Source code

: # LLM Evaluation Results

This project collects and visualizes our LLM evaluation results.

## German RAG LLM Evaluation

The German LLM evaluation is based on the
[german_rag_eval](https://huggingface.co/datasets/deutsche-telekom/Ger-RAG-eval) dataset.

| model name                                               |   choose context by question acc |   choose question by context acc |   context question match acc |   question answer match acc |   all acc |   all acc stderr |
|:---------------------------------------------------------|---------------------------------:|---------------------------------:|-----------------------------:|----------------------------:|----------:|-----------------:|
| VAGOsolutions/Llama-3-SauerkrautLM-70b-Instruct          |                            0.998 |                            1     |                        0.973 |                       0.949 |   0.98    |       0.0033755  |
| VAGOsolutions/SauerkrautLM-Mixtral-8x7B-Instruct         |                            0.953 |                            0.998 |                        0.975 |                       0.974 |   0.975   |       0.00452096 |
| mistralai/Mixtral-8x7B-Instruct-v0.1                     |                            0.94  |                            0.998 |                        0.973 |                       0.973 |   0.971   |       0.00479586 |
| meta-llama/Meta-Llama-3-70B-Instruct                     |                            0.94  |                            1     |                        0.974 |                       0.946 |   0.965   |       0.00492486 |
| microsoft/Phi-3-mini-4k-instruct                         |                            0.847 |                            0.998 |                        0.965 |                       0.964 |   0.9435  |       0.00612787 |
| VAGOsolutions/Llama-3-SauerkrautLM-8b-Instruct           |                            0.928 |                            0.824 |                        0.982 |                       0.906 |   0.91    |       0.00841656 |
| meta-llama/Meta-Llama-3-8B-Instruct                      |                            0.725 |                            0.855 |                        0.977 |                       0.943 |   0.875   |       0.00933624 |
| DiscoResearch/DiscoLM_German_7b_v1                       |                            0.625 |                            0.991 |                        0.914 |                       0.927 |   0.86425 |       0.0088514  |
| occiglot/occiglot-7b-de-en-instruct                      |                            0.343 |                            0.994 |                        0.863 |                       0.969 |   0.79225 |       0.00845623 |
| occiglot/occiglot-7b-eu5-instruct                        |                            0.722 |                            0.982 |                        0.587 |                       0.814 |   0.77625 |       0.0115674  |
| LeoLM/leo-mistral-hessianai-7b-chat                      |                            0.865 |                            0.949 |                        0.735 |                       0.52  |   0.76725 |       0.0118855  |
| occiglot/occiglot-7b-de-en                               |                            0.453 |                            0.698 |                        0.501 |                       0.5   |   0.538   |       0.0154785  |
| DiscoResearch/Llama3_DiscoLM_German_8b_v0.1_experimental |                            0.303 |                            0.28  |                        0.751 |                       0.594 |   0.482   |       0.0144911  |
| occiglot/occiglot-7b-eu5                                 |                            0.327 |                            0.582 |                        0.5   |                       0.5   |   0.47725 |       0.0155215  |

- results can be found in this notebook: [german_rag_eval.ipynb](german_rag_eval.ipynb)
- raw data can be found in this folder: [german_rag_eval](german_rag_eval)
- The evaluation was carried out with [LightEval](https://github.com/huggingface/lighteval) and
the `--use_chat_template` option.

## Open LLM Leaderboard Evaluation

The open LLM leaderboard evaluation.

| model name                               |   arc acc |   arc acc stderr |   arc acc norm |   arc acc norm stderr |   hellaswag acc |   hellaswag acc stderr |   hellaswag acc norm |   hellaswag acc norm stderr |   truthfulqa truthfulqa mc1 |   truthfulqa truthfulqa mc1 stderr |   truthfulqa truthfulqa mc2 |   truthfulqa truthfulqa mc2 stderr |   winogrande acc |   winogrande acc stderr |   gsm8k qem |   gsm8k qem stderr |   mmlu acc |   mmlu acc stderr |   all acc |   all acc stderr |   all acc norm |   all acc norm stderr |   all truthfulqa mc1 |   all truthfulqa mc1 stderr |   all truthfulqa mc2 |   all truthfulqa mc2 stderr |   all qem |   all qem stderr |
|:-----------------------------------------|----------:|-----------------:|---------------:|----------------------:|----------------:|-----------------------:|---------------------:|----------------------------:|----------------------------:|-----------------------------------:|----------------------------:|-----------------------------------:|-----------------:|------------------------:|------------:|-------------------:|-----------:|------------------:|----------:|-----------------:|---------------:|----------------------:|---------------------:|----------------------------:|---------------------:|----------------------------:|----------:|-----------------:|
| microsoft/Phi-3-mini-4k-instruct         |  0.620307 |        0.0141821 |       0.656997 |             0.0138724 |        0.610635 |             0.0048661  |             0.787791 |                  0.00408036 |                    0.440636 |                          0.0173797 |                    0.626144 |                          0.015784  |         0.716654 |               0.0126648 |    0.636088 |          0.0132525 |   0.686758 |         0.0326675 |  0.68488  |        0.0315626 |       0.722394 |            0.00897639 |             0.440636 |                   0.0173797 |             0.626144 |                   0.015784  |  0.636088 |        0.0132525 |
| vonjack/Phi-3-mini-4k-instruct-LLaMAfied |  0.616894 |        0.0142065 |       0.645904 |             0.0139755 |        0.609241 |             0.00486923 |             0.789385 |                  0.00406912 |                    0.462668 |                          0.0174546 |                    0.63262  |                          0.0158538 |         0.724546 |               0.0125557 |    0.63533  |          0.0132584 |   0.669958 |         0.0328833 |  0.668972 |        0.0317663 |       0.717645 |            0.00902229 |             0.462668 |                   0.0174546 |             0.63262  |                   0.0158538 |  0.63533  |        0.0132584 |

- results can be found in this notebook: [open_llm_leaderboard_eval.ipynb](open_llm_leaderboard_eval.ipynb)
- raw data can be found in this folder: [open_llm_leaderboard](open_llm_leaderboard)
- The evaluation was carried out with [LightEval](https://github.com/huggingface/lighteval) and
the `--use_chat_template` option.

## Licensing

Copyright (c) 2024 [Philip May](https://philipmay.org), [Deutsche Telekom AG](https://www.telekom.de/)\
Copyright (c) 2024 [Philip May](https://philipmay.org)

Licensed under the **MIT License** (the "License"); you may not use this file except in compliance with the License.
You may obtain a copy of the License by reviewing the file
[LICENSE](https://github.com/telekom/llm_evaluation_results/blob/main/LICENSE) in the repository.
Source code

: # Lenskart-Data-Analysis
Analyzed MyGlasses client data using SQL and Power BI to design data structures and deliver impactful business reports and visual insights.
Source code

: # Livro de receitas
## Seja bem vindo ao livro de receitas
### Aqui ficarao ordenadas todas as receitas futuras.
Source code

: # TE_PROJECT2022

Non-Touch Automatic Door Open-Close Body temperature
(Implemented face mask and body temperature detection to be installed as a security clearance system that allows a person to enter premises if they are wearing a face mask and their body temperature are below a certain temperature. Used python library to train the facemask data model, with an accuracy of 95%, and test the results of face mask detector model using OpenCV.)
************
◆ TASK INSTRUCTIONS ◆
Look through the entries above, and wherever a line holds the word "with", copy it.

◆ TASK ANSWER ◆
- The evaluation was carried out with [LightEval](https://github.com/huggingface/lighteval) and
- The evaluation was carried out with [LightEval](https://github.com/huggingface/lighteval) and
Licensed under the **MIT License** (the "License"); you may not use this file except in compliance with the License.
(Implemented face mask and body temperature detection to be installed as a security clearance system that allows a person to enter premises if they are wearing a face mask and their body temperature are below a certain temperature. Used python library to train the facemask data model, with an accuracy of 95%, and test the results of face mask detector model using OpenCV.)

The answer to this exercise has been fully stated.